[[ Task inputs, beginning ]]

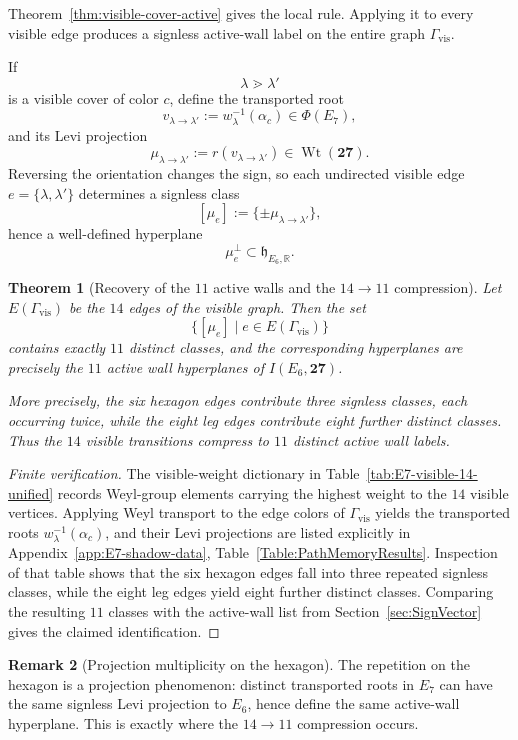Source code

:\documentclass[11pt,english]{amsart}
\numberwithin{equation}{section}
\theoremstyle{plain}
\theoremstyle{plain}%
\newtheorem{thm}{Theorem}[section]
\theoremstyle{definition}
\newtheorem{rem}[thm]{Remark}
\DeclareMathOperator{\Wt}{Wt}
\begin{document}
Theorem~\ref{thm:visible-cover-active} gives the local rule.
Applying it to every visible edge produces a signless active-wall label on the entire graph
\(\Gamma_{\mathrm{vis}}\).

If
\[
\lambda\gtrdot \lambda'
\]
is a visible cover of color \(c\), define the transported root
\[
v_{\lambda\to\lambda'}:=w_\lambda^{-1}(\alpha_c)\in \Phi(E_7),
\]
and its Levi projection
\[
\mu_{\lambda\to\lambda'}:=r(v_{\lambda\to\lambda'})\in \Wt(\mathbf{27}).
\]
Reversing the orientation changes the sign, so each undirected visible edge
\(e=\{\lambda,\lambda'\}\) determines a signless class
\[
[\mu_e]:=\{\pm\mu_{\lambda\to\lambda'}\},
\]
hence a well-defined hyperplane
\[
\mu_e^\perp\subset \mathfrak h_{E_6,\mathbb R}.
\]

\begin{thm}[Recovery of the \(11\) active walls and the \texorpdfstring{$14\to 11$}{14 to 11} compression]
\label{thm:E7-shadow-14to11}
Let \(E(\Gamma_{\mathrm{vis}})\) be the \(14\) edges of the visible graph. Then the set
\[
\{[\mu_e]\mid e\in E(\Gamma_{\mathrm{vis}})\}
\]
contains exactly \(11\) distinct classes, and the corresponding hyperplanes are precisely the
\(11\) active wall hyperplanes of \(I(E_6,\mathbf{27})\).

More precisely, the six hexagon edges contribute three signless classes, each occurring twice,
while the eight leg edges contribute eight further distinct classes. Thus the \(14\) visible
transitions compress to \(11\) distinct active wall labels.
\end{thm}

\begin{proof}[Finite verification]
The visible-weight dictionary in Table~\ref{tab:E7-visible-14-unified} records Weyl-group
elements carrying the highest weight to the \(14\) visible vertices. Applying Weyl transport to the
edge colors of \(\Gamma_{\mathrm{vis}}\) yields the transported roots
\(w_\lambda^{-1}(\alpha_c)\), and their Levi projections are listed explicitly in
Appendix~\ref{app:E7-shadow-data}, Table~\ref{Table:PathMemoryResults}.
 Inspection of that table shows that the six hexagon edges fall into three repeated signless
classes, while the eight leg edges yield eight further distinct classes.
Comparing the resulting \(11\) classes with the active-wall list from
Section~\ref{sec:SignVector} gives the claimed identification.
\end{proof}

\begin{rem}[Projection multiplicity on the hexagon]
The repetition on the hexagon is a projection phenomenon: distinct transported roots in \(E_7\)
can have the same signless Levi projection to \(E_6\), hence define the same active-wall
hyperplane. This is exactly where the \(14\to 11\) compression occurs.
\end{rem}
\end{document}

[[ Task inputs, end ]]
[[ Task inputs, beginning ]]

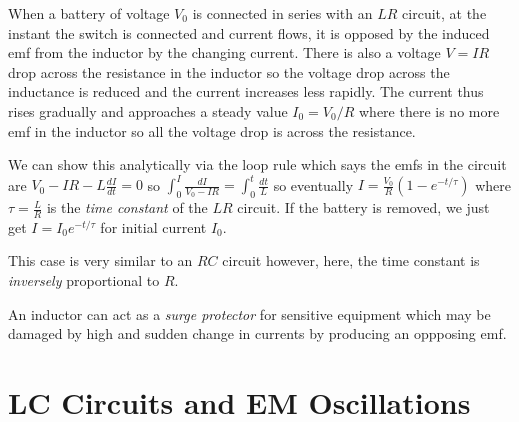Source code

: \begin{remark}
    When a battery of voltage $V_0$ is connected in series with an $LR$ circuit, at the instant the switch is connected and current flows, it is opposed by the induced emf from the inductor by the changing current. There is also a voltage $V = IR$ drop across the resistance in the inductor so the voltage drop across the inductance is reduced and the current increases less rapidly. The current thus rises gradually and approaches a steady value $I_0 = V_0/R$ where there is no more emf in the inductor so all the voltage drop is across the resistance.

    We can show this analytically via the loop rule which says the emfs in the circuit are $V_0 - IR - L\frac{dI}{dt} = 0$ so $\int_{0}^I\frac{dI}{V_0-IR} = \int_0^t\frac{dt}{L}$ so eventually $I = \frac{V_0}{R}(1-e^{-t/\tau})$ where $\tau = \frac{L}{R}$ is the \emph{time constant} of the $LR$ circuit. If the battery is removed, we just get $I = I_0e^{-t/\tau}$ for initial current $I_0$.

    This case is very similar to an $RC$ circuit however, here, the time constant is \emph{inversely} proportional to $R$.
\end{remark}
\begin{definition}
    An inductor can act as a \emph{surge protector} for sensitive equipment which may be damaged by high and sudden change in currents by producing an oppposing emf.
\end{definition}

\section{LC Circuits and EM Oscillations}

[[ Task inputs, end ]]
[[ Task inputs, beginning ]]

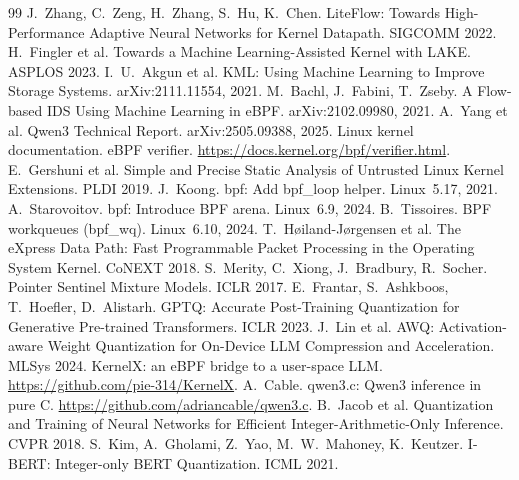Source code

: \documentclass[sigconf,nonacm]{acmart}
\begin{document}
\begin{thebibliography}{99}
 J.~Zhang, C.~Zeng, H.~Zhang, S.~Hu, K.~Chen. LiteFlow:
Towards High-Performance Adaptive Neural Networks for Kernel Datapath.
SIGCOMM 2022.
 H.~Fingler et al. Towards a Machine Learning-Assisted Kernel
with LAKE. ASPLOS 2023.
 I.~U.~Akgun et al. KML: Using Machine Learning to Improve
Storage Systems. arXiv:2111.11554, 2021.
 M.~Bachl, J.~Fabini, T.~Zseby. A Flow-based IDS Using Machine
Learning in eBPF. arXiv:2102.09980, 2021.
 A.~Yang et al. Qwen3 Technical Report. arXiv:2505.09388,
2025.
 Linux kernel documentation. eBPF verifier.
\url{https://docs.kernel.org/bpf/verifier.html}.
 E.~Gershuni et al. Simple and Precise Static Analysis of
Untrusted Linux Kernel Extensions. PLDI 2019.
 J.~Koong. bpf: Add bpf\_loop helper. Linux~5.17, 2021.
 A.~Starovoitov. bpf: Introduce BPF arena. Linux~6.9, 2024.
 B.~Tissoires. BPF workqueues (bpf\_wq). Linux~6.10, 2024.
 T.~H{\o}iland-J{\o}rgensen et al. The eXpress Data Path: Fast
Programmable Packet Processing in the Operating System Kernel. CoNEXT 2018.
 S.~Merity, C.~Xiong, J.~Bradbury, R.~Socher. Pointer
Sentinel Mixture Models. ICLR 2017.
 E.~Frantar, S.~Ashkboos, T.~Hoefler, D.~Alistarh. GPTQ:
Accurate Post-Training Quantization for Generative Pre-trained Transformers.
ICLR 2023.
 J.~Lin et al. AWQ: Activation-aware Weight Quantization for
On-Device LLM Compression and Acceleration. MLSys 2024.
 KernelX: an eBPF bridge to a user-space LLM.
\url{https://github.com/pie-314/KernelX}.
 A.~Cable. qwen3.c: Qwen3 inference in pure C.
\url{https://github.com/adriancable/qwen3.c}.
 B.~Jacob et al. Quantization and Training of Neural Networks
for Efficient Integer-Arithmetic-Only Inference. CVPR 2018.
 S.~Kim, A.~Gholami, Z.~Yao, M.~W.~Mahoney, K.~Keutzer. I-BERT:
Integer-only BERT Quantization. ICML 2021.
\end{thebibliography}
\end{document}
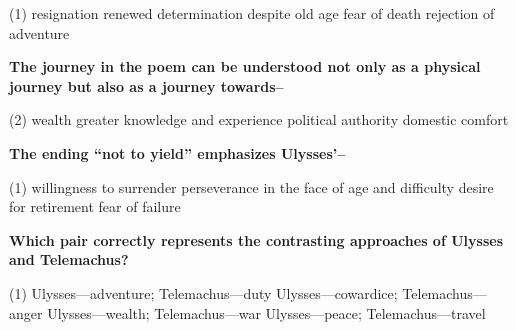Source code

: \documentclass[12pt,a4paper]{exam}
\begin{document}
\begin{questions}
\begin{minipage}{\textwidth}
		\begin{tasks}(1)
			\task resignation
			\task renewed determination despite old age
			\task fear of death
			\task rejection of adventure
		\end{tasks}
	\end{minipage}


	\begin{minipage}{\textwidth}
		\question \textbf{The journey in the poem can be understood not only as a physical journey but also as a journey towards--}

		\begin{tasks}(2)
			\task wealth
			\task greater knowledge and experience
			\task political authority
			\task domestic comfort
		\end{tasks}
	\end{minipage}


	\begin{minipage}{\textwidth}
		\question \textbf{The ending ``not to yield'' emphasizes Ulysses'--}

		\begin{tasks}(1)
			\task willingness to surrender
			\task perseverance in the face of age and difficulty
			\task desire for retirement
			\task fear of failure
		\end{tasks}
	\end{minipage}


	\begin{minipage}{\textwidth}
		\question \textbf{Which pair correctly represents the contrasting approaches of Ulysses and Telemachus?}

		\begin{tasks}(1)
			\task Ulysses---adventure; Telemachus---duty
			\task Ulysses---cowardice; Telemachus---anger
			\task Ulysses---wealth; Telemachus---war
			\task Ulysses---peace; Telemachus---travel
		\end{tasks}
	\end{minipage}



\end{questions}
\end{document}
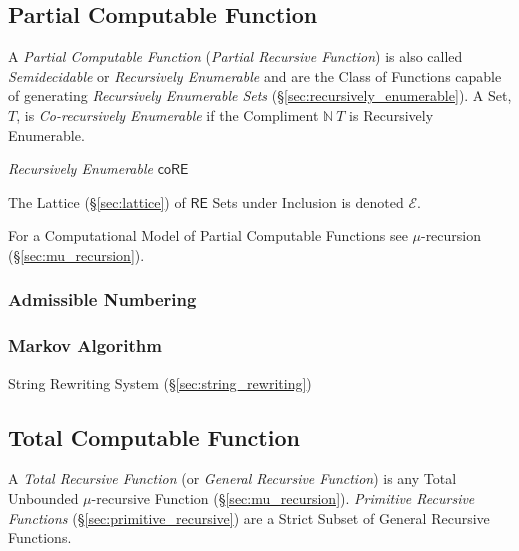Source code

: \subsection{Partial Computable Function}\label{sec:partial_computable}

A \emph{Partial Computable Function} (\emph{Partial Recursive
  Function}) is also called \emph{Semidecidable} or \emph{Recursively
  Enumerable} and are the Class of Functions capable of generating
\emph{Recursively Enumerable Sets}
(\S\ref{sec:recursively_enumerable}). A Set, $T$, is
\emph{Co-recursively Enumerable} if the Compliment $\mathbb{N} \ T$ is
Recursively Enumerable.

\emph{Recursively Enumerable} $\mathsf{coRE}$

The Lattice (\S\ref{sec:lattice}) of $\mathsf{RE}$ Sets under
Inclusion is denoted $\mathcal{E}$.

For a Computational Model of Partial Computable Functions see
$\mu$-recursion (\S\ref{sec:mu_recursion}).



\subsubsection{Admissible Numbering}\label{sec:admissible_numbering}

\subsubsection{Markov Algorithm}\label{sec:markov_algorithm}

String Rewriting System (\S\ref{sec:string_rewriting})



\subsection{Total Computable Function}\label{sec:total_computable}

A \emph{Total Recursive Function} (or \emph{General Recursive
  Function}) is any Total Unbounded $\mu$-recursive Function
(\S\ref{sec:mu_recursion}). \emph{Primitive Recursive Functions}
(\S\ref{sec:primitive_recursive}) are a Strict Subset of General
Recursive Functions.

[[ Task inputs, end ]]

■ **Exercise directions**
From the records above, quote only the lines running from the line with "The visible-weight dictionary" to the line with "edge colors of", both lines included.

■ **Exercise answer**
The visible-weight dictionary in Table~\ref{tab:E7-visible-14-unified} records Weyl-group
elements carrying the highest weight to the \(14\) visible vertices. Applying Weyl transport to the
edge colors of \(\Gamma_{\mathrm{vis}}\) yields the transported roots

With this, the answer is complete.